Victoria and Mama talked with Savanna for a long time last
night. Savanna thoroughly enjoys the video chatting. She likes being the center
of attention; being the clown. She likes being seen and Mama likes the ability
to see and her antics. Last night, as the conversation rambled, Cori had Savanna
say her new word for Victoria. “Gobernadores”. Several days ago, Mykenzie was
memorizing the Bible passage, Ephesians 6:12 “For we wrestle not against flesh and
blood, but against principalities, against powers, against the rulers of the
darkness of this world, against spiritual wickedness in high places.” The word
rulers is translated “gobernadores” and Mykenzie was having trouble getting the
pronunciation correct -and she is quite concerned about speaking correctly. So,
as her sister struggled and frustrated herself, Savanna piped up and said, “Mommy,
I can say that word.” “Can you?” mommy asked. “Sure, go-ber-na-dor’-es” “Very
good, Savanna.”
Of course, it was spoken with a three-year-old’s inflection
and a deep South accent, but it was there. She has a very good ear. Because immersion
in the language is key to training the ear, Cori and Nate are playing familiar
songs and choruses in Spanish in the background as well as showing familiar
movies in Spanish. It just goes to prove what I have believed, that learning a
new language is not necessarily a speaking skill, it is more of a listening
skill. Case in point: Think of someone you know that quickly picked up a second
language and ask yourself, Is that person a good listener? The answer will
probably be in the affirmative.
One of the things I see lacking in the world today is the desire
to listen. It is not an American flaw exclusively. It is a human flaw – only exacerbated
by a world-wide culture that relies on texting and twitter more than on any
form of verbal communication – much less, face-to-face interaction. I am not a
person who is quick to answer on average. I like to think about what I am going
to say and how it is going to be heard. In the classes I teach, I have learned
to give an answer to any question posed, but that relatively quick answer comes
from experience answering questions relevant to the course material. They are
practiced responses. In my current employ, there is an individual who I admire
for his ability to listen intently and yet immediately give a thorough,
intuitive response to the question asked or the thought shared. That is not me.

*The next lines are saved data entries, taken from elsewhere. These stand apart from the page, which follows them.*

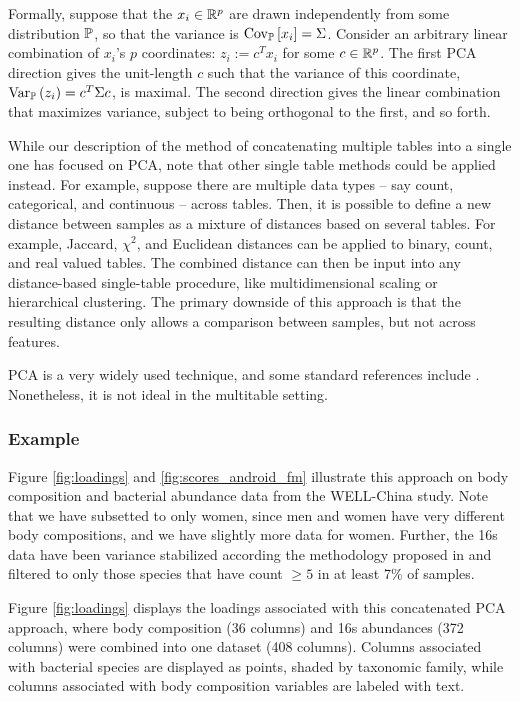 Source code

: \documentclass{article}
\begin{document}
Formally, suppose that the $x_{i}\in\reals^{p}$ are drawn
independently from some distribution $\P$, so that the variance is
$\Covsubarg{\P}{x_{i}} = \Sigma$. Consider an arbitrary linear combination of
$x_{i}$'s $p$ coordinates: $z_{i} := c^{T}x_{i}$ for some $c \in \reals^{p}$.
The first PCA direction gives the unit-length $c$ such that the variance of this
coordinate, $\Varsubarg{\P}{z_{i}} = c^{T}\Sigma c$, is maximal. The second
direction gives the linear combination that maximizes variance, subject to being
orthogonal to the first, and so forth.

While our description of the method of concatenating multiple tables into a
single one has focused on PCA, note that other single table methods could be
applied instead. For example, suppose there are multiple data types -- say
count, categorical, and continuous -- across tables. Then, it is possible to
define a new distance between samples as a mixture of distances based on several
tables. For example, Jaccard, $\chi^{2}$, and Euclidean distances can be applied
to binary, count, and real valued tables. The combined distance can then be
input into any distance-based single-table procedure, like multidimensional
scaling or hierarchical clustering. The primary downside of this approach is
that the resulting distance only allows a comparison between samples, but not
across features.

PCA is a very widely used technique, and some standard references include
\citep{friedman2001elements, mardia1980multivariate, pages2014multiple}.
Nonetheless, it is not ideal in the multitable setting.

\subsubsection{Example}
\label{subsubsec:pca_example}

Figure \ref{fig:loadings} and \ref{fig:scores_android_fm} illustrate this approach
on body composition and bacterial abundance data from the WELL-China study. Note
that we have subsetted to only women, since men and women have very different
body compositions, and we have slightly more data for women. Further, the 16s
data have been variance stabilized according the methodology proposed in
\citep{Anders2010} and filtered to only those species that have count $\geq 5$
in at least 7\% of samples.

Figure \ref{fig:loadings} displays the loadings associated with this
concatenated PCA approach, where body composition (36 columns) and 16s
abundances (372 columns) were combined into one dataset (408 columns). Columns
associated with bacterial species are displayed as points, shaded by taxonomic
family, while columns associated with body composition variables are labeled
with text.
\end{document}

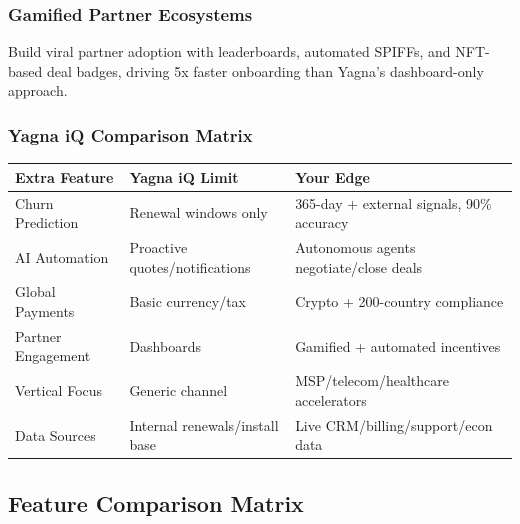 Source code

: \documentclass[12pt,a4paper]{article}
\begin{document}
\subsubsection{Gamified Partner Ecosystems}
Build viral partner adoption with leaderboards, automated SPIFFs, and NFT-based deal badges, driving 5x faster onboarding than Yagna's dashboard-only approach.

\subsubsection{Yagna iQ Comparison Matrix}
\begin{center}
\begin{tabularx}{\textwidth}{|p{3cm}|X|X|}
\hline
\textbf{Extra Feature} & \textbf{Yagna iQ Limit} & \textbf{Your Edge} \\
\hline
Churn Prediction & Renewal windows only & 365-day + external signals, 90\% accuracy \\
\hline
AI Automation & Proactive quotes/notifications & Autonomous agents negotiate/close deals \\
\hline
Global Payments & Basic currency/tax & Crypto + 200-country compliance \\
\hline
Partner Engagement & Dashboards & Gamified + automated incentives \\
\hline
Vertical Focus & Generic channel & MSP/telecom/healthcare accelerators \\
\hline
Data Sources & Internal renewals/install base & Live CRM/billing/support/econ data \\
\hline
\end{tabularx}
\end{center}

\subsection{Feature Comparison Matrix}

\footnotesize
\setlength{\tabcolsep}{2pt}
\renewcommand{\arraystretch}{1.2}
\end{document}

I can easily walk away from a group conversation without feeling the need to
add anything to the discussion. I generally hesitate to interrupt or interfere or
interject unless required to do so. I am content to listen. I think of that as
participating. Very few others do.
Most people join a conversation for the sole purpose on
interjecting in some way. They come into the discussion ready to talk rather
than ready to listen. They listen enough to hear key words or snippets of the
conversation with the express intent of grabbing the first opportunity to talk.
Sadly, most people are not good listeners. Me included. Even sadder, most people
consider themselves good listeners as they spend their time in conversation planning
what they will say when they take their turn to talk instead of hearing what is
being said. Listening with a purely selfish intent. Missing the opportunity to
touch the hearts and lifves of those they converse with. Such touchy-feely things
are not important to them as long as they get the opportunity to voice what
they want to say.
Conversations are more than an opportunity to speak. They
are an opportunity to connect; to make eye contact, to read body language, the
hear the tone and the emotion in which the thoughts are shared, to gauge the import
of the topic, to catch the play on words or the humor of the moment. Even
conversations over the phone can convey much of that same interaction. It has often
been said, God gave us two ears and one mouth. We should take that as a clue and
speak only half as much as we listen.